Paper short abstract:

Ethnographic findings of Malaysian psychiatric inpatients and staff indicates that modernisation of services draws on international models but fits uneasily with a colonial ‘asylum’ approach set in the context of socio-political ethnic tension. This carries resonance for post-colonial societies.

Paper long abstract:

This paper draws on extensive ethnographic data of the experiences and perceptions of psychiatric in-patients and staff in institutional psychiatric settings in East Malaysia. Mental health provision in Malaysia offers interesting paradoxes with a slow progress towards revising anachronistic mental health legislation.
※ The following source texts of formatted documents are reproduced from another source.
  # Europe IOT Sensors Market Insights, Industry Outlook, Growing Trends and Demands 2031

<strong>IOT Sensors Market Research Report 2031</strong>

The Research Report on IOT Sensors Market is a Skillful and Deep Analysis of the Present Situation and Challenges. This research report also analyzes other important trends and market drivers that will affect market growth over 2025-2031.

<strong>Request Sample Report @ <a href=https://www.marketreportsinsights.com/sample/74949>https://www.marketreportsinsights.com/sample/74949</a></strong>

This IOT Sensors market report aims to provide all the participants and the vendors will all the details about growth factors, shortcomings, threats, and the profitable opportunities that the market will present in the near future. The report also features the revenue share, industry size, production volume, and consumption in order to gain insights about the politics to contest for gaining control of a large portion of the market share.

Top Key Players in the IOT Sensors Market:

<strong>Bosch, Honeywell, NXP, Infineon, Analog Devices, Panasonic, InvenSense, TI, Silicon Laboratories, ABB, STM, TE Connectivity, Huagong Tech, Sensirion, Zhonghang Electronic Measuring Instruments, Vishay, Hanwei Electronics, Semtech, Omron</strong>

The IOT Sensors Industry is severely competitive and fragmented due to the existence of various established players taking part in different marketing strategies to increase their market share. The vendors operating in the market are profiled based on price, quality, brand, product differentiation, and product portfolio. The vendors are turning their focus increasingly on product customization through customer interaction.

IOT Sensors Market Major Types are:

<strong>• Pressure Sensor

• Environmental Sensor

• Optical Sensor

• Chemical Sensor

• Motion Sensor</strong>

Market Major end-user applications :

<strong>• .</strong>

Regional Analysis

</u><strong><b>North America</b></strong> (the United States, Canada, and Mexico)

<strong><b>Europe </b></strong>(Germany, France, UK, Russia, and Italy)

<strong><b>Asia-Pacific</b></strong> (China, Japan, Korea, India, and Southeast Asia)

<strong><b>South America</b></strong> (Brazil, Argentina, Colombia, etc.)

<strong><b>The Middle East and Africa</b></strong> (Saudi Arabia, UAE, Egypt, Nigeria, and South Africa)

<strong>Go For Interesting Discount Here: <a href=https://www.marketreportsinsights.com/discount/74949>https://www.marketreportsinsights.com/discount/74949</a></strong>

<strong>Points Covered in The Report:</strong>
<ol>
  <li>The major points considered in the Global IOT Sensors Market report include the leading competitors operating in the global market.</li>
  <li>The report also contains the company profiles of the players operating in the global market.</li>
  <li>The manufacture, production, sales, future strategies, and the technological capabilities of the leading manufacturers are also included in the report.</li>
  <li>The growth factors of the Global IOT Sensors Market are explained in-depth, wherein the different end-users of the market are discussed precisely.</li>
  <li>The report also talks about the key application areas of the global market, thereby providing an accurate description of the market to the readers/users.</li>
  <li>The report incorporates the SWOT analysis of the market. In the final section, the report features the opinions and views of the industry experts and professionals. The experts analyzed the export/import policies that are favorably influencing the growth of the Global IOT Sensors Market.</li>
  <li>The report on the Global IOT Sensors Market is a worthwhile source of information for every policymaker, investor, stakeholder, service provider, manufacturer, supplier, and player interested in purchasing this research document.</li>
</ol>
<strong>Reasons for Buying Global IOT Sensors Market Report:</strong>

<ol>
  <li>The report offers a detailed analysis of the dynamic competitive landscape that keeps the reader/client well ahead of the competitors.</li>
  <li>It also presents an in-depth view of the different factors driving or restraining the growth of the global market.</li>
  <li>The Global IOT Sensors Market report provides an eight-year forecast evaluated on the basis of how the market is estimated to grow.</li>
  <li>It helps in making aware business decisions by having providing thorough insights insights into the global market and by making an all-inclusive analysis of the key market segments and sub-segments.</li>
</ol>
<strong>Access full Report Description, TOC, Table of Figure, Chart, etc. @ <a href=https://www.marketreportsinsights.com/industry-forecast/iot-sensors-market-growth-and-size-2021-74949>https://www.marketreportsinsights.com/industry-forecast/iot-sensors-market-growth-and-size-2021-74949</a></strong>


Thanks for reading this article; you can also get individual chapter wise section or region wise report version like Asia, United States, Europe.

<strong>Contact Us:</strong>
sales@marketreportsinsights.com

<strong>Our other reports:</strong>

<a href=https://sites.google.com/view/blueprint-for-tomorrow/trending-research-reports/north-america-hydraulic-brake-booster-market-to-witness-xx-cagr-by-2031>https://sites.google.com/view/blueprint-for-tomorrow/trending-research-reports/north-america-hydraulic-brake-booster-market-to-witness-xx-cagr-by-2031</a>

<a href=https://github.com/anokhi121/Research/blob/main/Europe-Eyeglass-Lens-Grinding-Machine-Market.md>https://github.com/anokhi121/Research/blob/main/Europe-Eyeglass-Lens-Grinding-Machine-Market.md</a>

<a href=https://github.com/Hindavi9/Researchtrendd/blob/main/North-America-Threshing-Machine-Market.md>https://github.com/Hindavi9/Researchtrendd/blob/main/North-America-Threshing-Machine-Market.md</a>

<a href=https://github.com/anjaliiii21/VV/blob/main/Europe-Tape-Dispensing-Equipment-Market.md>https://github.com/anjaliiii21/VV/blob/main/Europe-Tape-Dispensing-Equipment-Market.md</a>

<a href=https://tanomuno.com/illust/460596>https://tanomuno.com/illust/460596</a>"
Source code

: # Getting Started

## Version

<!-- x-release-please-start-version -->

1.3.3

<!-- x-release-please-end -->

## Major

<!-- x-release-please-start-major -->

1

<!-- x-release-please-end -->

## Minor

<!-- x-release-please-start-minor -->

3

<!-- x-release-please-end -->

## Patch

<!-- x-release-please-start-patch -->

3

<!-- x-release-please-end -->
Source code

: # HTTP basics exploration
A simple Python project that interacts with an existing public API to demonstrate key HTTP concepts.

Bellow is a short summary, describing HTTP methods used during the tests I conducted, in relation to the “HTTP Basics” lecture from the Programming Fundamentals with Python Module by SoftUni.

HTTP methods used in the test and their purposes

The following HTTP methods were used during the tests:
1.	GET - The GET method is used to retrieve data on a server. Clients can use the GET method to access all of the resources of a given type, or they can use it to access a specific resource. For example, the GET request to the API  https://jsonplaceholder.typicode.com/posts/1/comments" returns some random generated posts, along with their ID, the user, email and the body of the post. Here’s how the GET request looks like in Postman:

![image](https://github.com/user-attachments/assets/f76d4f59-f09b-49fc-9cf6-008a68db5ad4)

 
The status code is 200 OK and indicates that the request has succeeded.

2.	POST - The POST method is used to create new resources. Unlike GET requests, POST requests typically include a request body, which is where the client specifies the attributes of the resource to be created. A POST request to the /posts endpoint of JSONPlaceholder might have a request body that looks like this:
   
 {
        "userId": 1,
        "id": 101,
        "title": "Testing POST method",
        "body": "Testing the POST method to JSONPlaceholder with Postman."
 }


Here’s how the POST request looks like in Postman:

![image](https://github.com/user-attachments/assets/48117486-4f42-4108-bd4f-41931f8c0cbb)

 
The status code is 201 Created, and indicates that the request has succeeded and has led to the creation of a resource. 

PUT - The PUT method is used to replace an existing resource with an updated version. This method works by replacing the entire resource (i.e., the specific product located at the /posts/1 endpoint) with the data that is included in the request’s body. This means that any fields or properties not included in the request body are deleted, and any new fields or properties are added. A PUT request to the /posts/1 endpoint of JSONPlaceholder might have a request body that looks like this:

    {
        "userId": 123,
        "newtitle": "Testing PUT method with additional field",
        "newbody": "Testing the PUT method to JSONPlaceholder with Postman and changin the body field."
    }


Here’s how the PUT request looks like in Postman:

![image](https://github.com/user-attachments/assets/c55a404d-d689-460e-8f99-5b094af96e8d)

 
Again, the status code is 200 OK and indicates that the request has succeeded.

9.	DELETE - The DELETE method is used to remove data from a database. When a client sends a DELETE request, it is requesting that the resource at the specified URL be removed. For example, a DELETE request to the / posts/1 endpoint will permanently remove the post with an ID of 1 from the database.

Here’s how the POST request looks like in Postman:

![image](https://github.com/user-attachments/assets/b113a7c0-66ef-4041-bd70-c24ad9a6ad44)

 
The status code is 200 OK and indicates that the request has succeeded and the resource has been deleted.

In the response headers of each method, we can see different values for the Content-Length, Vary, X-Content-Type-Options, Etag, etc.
The country has attempted to modernise its services by drawing on international models. However, the political and ideological value bases of Westernised models do not fit Malaysian values and norms. This is significant owing to Malaysia's colonial history where asylum services were developed to care for the colonial mad and migrant workforces from China and the Indian subcontinent following in its wake. The close association between anthropology, medicine and Imperialism also generated a fascination with the indigenous ethnic groups in the region. Today the reminders of Victorian psychiatric care are recognisable in Malaysian psychiatric daily practices, carrying resonance for other post-colonial societies. This socio-cultural-historical thread forms a narrative by which to trace other anomalies and contradictions played out in the system. Malaysian doctors have historically been trained overseas, unlike psychiatric medical assistants/nurses. Thus a disjuncture is found between the 'new' approaches introduced and customary practices. The highly religious context of Malaysia and rich traditional healing practices form another disjuncture in terms of secular, biomedical approaches that hold few cultural reference points for many of the ethnically diverse patients and staff. Additionally, diagnosed psychiatric morbidity and prevalence carry implications for ethnic groups, particularly in a modern Malaysia witnessing a growing Islamic resurgence and escalating ethnic tensions.